CHO Metabolic Network Reconstruction
The metabolic network of the CHO cell was reconstructed using information from public databases and primary literature. Stoichiometry, reversibility, and the elemental composition of metabolites was modeled for every reaction. Enzymatic reactions were mapped to corresponding genes based on a genome annotation for mouse.
The model comprises different cellular compartments (cytosol, mitochondria, ER, Golgi) and the fermenter. It accounts for the glycoform structure and amino acid composition of the product molecule as well as for known cell line specific genetic modifications of metabolic enzymes.
First, we applied the model to characterize the reference process based on time series of extracellular metabolite concentrations from a fed-batch fermentation. For each physiologically distinct process phase, cell-specific rates of nutrient uptake, growth, and product formation were calculated from mass balances (Figure 1), employing Monte Carlo simulation to calculate error propagation.
From these extracellular rates, we computed intracellular flux distributions using metabolic flux analysis and the CHO network model.

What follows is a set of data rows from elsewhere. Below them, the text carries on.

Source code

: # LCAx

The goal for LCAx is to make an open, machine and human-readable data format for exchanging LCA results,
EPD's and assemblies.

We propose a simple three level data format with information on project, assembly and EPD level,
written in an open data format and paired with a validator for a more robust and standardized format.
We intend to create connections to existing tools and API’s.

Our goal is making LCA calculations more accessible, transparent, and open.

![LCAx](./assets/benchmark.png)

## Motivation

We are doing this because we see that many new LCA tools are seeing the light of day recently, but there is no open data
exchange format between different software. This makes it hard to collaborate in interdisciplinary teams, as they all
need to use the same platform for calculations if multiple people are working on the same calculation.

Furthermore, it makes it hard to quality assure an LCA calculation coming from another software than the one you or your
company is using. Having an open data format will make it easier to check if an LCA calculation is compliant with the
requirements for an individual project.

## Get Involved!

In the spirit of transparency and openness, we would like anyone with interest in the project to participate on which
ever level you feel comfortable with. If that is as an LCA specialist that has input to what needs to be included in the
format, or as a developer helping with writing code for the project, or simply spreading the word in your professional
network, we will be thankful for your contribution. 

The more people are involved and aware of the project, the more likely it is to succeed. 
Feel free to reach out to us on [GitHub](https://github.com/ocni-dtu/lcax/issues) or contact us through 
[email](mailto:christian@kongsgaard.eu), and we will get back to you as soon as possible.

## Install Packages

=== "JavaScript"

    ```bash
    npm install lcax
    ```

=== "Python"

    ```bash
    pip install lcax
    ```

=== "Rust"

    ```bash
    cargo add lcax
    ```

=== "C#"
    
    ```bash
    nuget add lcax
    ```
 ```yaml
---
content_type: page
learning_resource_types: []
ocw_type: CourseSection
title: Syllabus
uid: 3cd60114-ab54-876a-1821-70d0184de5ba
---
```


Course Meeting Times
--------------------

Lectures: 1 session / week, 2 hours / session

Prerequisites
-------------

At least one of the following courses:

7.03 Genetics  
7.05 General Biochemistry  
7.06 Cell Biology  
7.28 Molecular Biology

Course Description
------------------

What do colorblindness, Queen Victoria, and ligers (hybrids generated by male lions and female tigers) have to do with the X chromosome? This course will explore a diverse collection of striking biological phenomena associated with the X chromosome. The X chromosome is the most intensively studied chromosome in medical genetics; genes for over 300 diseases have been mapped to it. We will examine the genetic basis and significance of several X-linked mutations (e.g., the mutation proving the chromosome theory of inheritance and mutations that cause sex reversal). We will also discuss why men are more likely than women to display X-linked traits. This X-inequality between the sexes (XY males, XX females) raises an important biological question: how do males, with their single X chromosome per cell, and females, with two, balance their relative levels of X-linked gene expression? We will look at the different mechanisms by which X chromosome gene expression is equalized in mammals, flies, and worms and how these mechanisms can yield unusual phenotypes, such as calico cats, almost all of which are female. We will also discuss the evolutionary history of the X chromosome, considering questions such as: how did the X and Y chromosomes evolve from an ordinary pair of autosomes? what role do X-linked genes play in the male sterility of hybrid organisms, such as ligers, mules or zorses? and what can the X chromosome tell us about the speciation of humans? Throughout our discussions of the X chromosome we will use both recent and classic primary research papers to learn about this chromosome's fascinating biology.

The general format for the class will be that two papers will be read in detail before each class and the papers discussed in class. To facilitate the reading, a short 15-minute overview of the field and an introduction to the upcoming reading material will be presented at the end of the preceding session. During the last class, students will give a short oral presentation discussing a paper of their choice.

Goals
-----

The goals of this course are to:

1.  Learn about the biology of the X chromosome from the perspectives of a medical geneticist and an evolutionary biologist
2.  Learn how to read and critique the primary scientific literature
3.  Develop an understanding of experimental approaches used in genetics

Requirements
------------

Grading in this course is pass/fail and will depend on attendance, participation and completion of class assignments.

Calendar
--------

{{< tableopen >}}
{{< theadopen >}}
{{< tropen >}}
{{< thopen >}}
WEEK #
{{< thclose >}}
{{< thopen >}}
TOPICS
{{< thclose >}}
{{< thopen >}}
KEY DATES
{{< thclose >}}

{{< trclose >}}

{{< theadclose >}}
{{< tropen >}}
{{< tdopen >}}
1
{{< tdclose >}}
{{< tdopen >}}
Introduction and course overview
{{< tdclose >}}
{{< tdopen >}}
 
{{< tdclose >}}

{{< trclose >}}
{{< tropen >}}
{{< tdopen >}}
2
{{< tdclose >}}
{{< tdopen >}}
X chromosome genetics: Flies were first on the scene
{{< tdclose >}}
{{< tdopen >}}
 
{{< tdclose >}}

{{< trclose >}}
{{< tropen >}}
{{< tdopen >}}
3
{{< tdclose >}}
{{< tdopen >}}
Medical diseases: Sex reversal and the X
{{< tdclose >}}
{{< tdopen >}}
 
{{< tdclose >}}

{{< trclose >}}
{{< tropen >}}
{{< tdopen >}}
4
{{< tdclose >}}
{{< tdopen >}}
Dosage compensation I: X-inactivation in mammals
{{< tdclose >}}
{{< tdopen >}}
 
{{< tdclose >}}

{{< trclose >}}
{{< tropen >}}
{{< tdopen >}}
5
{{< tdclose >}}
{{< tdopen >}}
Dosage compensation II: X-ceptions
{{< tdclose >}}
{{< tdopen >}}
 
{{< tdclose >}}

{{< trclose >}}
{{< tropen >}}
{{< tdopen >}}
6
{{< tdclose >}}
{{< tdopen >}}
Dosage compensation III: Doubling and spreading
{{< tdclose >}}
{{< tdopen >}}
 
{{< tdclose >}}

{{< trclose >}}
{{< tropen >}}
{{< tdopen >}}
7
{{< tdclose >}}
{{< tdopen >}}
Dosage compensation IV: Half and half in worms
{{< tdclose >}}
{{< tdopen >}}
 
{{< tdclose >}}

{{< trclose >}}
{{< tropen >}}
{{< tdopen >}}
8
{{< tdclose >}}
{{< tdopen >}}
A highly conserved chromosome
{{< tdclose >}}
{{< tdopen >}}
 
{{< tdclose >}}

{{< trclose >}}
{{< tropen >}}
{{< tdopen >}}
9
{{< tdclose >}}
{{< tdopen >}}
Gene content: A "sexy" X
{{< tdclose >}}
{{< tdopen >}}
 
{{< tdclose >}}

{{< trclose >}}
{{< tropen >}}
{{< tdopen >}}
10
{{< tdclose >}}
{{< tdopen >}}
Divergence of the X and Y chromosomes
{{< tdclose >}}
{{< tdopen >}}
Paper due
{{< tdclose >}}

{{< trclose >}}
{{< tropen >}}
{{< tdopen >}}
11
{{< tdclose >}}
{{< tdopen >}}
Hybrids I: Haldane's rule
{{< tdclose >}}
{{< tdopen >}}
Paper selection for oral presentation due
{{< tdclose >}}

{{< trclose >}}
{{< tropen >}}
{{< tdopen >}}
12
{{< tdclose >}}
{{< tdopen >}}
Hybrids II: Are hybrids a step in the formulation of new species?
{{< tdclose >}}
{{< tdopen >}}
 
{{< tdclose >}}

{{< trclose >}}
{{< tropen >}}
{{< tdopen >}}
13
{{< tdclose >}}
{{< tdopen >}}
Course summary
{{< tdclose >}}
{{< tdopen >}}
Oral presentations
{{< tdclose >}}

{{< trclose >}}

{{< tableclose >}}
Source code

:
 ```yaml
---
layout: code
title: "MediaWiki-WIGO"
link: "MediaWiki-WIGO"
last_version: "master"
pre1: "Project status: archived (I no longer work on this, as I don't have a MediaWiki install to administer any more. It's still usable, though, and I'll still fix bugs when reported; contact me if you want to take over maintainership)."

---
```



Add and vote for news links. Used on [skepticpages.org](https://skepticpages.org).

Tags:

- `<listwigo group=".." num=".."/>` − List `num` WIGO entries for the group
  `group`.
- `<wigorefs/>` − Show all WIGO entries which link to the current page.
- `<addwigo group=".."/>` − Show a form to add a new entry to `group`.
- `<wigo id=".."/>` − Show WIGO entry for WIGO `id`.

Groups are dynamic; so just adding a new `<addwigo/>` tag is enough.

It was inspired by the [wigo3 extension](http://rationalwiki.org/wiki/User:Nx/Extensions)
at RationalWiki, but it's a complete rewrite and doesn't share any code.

By comparing the flux distributions in different process phases, it is possible to identify (i) pathways with significant flux changes during the fermentation and (ii) process phases with favorable flux distribution.
Such information cannot be inferred from measured concentration time series alone, but requires the use of an appropriate model. Moreover, the results obtained provide a first assessment of cellular energy status and of nutrient fractions supplied by cellular uptake and/or synthesis, respectively.